Pearson Correlation in Haskell

Question 1

As an exercise to help me learn Haskell, I decided to write a small "program" to find the Pearson Correlation Coefficient for 2 lists of numbers. I'm pretty unhappy with how it turned out, because I feel like the typing is a mess, and it is difficult to read.

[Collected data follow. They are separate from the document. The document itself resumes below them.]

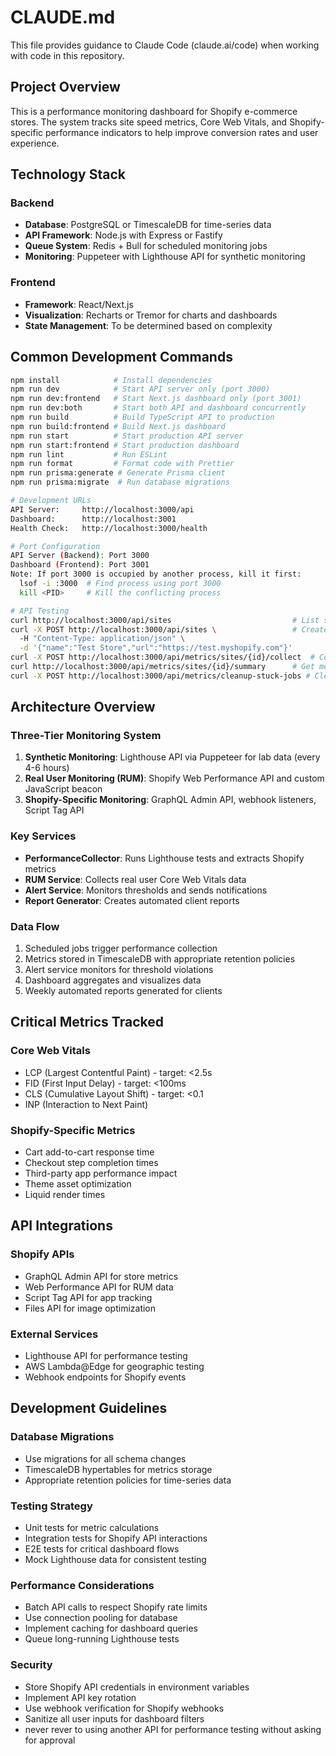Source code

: # CLAUDE.md

This file provides guidance to Claude Code (claude.ai/code) when working with code in this repository.

## Project Overview

This is a performance monitoring dashboard for Shopify e-commerce stores. The system tracks site speed metrics, Core Web Vitals, and Shopify-specific performance indicators to help improve conversion rates and user experience.

## Technology Stack

### Backend
- **Database**: PostgreSQL or TimescaleDB for time-series data
- **API Framework**: Node.js with Express or Fastify
- **Queue System**: Redis + Bull for scheduled monitoring jobs
- **Monitoring**: Puppeteer with Lighthouse API for synthetic monitoring

### Frontend
- **Framework**: React/Next.js
- **Visualization**: Recharts or Tremor for charts and dashboards
- **State Management**: To be determined based on complexity

## Common Development Commands

```bash
npm install            # Install dependencies
npm run dev            # Start API server only (port 3000)
npm run dev:frontend   # Start Next.js dashboard only (port 3001)
npm run dev:both       # Start both API and dashboard concurrently
npm run build          # Build TypeScript API to production
npm run build:frontend # Build Next.js dashboard
npm run start          # Start production API server
npm run start:frontend # Start production dashboard
npm run lint           # Run ESLint
npm run format         # Format code with Prettier
npm run prisma:generate # Generate Prisma client
npm run prisma:migrate  # Run database migrations

# Development URLs
API Server:     http://localhost:3000/api
Dashboard:      http://localhost:3001
Health Check:   http://localhost:3000/health

# Port Configuration
API Server (Backend): Port 3000
Dashboard (Frontend): Port 3001
Note: If port 3000 is occupied by another process, kill it first:
  lsof -i :3000  # Find process using port 3000
  kill <PID>     # Kill the conflicting process

# API Testing
curl http://localhost:3000/api/sites                           # List sites
curl -X POST http://localhost:3000/api/sites \                 # Create site
  -H "Content-Type: application/json" \
  -d '{"name":"Test Store","url":"https://test.myshopify.com"}'
curl -X POST http://localhost:3000/api/metrics/sites/{id}/collect  # Collect metrics
curl http://localhost:3000/api/metrics/sites/{id}/summary      # Get metrics summary
curl -X POST http://localhost:3000/api/metrics/cleanup-stuck-jobs # Clean up stuck monitoring jobs
```

## Architecture Overview

### Three-Tier Monitoring System
1. **Synthetic Monitoring**: Lighthouse API via Puppeteer for lab data (every 4-6 hours)
2. **Real User Monitoring (RUM)**: Shopify Web Performance API and custom JavaScript beacon
3. **Shopify-Specific Monitoring**: GraphQL Admin API, webhook listeners, Script Tag API

### Key Services
- **PerformanceCollector**: Runs Lighthouse tests and extracts Shopify metrics
- **RUM Service**: Collects real user Core Web Vitals data
- **Alert Service**: Monitors thresholds and sends notifications
- **Report Generator**: Creates automated client reports

### Data Flow
1. Scheduled jobs trigger performance collection
2. Metrics stored in TimescaleDB with appropriate retention policies
3. Alert service monitors for threshold violations
4. Dashboard aggregates and visualizes data
5. Weekly automated reports generated for clients

## Critical Metrics Tracked

### Core Web Vitals
- LCP (Largest Contentful Paint) - target: <2.5s
- FID (First Input Delay) - target: <100ms
- CLS (Cumulative Layout Shift) - target: <0.1
- INP (Interaction to Next Paint)

### Shopify-Specific Metrics
- Cart add-to-cart response time
- Checkout step completion times
- Third-party app performance impact
- Theme asset optimization
- Liquid render times

## API Integrations

### Shopify APIs
- GraphQL Admin API for store metrics
- Web Performance API for RUM data
- Script Tag API for app tracking
- Files API for image optimization

### External Services
- Lighthouse API for performance testing
- AWS Lambda@Edge for geographic testing
- Webhook endpoints for Shopify events

## Development Guidelines

### Database Migrations
- Use migrations for all schema changes
- TimescaleDB hypertables for metrics storage
- Appropriate retention policies for time-series data

### Testing Strategy
- Unit tests for metric calculations
- Integration tests for Shopify API interactions
- E2E tests for critical dashboard flows
- Mock Lighthouse data for consistent testing

### Performance Considerations
- Batch API calls to respect Shopify rate limits
- Use connection pooling for database
- Implement caching for dashboard queries
- Queue long-running Lighthouse tests

### Security
- Store Shopify API credentials in environment variables
- Implement API key rotation
- Use webhook verification for Shopify webhooks
- Sanitize all user inputs for dashboard filters
- never rever to using another API for performance testing without asking for approval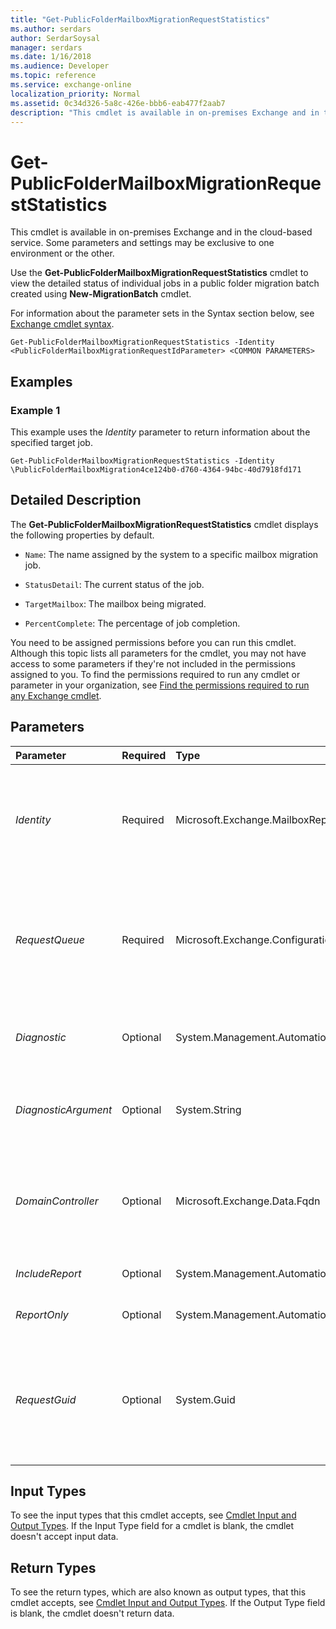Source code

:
 ```yaml
---
title: "Get-PublicFolderMailboxMigrationRequestStatistics"
ms.author: serdars
author: SerdarSoysal
manager: serdars
ms.date: 1/16/2018
ms.audience: Developer
ms.topic: reference
ms.service: exchange-online
localization_priority: Normal
ms.assetid: 0c34d326-5a8c-426e-bbb6-eab477f2aab7
description: "This cmdlet is available in on-premises Exchange and in the cloud-based service. Some parameters and settings may be exclusive to one environment or the other."
---
```


# Get-PublicFolderMailboxMigrationRequestStatistics

This cmdlet is available in on-premises Exchange and in the cloud-based service. Some parameters and settings may be exclusive to one environment or the other.
  
Use the **Get-PublicFolderMailboxMigrationRequestStatistics** cmdlet to view the detailed status of individual jobs in a public folder migration batch created using **New-MigrationBatch** cmdlet.
  
For information about the parameter sets in the Syntax section below, see [Exchange cmdlet syntax](https://technet.microsoft.com/library/bb123552.aspx). 
  
```
Get-PublicFolderMailboxMigrationRequestStatistics -Identity <PublicFolderMailboxMigrationRequestIdParameter> <COMMON PARAMETERS>

```

## Examples
<a name="Examples"> </a>

### Example 1

This example uses the  _Identity_ parameter to return information about the specified target job.
  
```
Get-PublicFolderMailboxMigrationRequestStatistics -Identity \PublicFolderMailboxMigration4ce124b0-d760-4364-94bc-40d7918fd171
```

## Detailed Description
<a name="DetailedDescription"> </a>

The **Get-PublicFolderMailboxMigrationRequestStatistics** cmdlet displays the following properties by default.
  
-  `Name`: The name assigned by the system to a specific mailbox migration job.
    
-  `StatusDetail`: The current status of the job.
    
-  `TargetMailbox`: The mailbox being migrated.
    
-  `PercentComplete`: The percentage of job completion.
    
You need to be assigned permissions before you can run this cmdlet. Although this topic lists all parameters for the cmdlet, you may not have access to some parameters if they're not included in the permissions assigned to you. To find the permissions required to run any cmdlet or parameter in your organization, see [Find the permissions required to run any Exchange cmdlet](https://technet.microsoft.com/library/mt432940.aspx).
  
## Parameters
<a name="DetailedDescription"> </a>

|**Parameter**|**Required**|**Type**|**Description**|
|:-----|:-----|:-----|:-----|
| _Identity_ <br/> |Required  <br/> |Microsoft.Exchange.MailboxReplicationService.PublicFolderMailboxMigrationRequestIdParameter  <br/> |The  _Identity_ parameter specifies the public folder mailbox migration request. The default identity value is `\PublicFolderMailboxMigration<UniqueIdentifier>` (for example, `\PublicFolderMailboxMigrationac6d9eb4-ee49-405f-b90d-04e9a258bd7e`).  <br/> You can't use this parameter with the  _RequestQueue_ and _RequestGuid_ parameters. <br/> |
| _RequestQueue_ <br/> |Required  <br/> |Microsoft.Exchange.Configuration.Tasks.DatabaseIdParameter  <br/> | This parameter is available only in on-premises Exchange. <br/>  The _RequestQueue_ parameter identifies the request based on the mailbox database where the request is being run. You can use any value that uniquely identifies the database. For example: <br/>  Database GUID <br/>  Database name <br/>  You can't use this parameter with the _Identity_ parameter. <br/> |
| _Diagnostic_ <br/> |Optional  <br/> |System.Management.Automation.SwitchParameter  <br/> |The  _Diagnostic_ switch specifies whether to return extremely detailed information in the results. Typically, you use this switch only at the request of Microsoft Customer Service and Support to troubleshoot problems. <br/> |
| _DiagnosticArgument_ <br/> |Optional  <br/> |System.String  <br/> |The  _DiagnosticArgument_ parameter modifies the results that are returned by using the _Diagnostic_ switch. Typically, you use the _Diagnostic_ switch and the _DiagnosticArgument_ parameter only at the request of Microsoft Customer Service and Support to troubleshoot problems. <br/> |
| _DomainController_ <br/> |Optional  <br/> |Microsoft.Exchange.Data.Fqdn  <br/> |This parameter is available only in on-premises Exchange.  <br/> The  _DomainController_ parameter specifies the domain controller that's used by this cmdlet to read data from or write data to Active Directory. You identify the domain controller by its fully qualified domain name (FQDN). For example, `dc01.contoso.com`.  <br/> |
| _IncludeReport_ <br/> |Optional  <br/> |System.Management.Automation.SwitchParameter  <br/> |The  _IncludeReport_ switch specifies whether to return additional details, which can be used for troubleshooting. <br/> |
| _ReportOnly_ <br/> |Optional  <br/> |System.Management.Automation.SwitchParameter  <br/> |The  _ReportOnly_ switch returns the results as an array of report entries. You don't need to specify a value with this switch. <br/> |
| _RequestGuid_ <br/> |Optional  <br/> |System.Guid  <br/> |This parameter is available only in on-premises Exchange.  <br/> The  _RequestGuid_ parameter specifies the unique **RequestGuid** identifier of the request that you want to remove. To find the **RequestGuid** value, use the **Get-PublicFolderMailboxMigrationRequest** cmdlet. <br/> If you use this parameter, you also need to use the  _RequestQueue_ parameter. You can't use either of these parameters with the _Identity_ parameter. <br/> |
   
## Input Types
<a name="InputTypes"> </a>

To see the input types that this cmdlet accepts, see [Cmdlet Input and Output Types](http://go.microsoft.com/fwlink/p/?linkId=616387). If the Input Type field for a cmdlet is blank, the cmdlet doesn't accept input data. 
  
## Return Types
<a name="ReturnTypes"> </a>

To see the return types, which are also known as output types, that this cmdlet accepts, see [Cmdlet Input and Output Types](http://go.microsoft.com/fwlink/p/?linkId=616387). If the Output Type field is blank, the cmdlet doesn't return data.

I was hoping that someone with experience would help me to improve my code, and tell me how they would have approached the problem.

import Data.List
summation :: (Integral a, Fractional b) => a -> a -> (a -> b) -> b
summation i n e = if (i < n)
 then (e i + summation (i+1) n e)
 else (e i)
mean :: (Real a, Fractional b) => [a] -> b
mean x = (1 / (genericLength x)) *
 (summation 1 (length x) (\i -> realToFrac (x !! (i-1))))
covariance :: (Real a, Fractional b) => [a] -> [a] -> b
covariance x y = (1 / (genericLength x)) *
 (summation 1 (length x) (\i -> ((realToFrac (x !! (i-1)) - mean x) * (realToFrac (y !! (i-1)) - mean x))))
stddev :: (Real a, Floating b) => [a] -> b
stddev x = ((1 / (genericLength x)) *
 (summation 1 (length x) (\i -> (realToFrac (x !! (i-1)) - mean x) ** 2))) ** (1/2)
pearson :: (Real a, Floating b) => [a] -> [a] -> b
pearson x y = covariance x y / (stddev x * stddev y)

Question 2

Each function on its own

Let us have a look at each of your functions first in solitude. What does summation do?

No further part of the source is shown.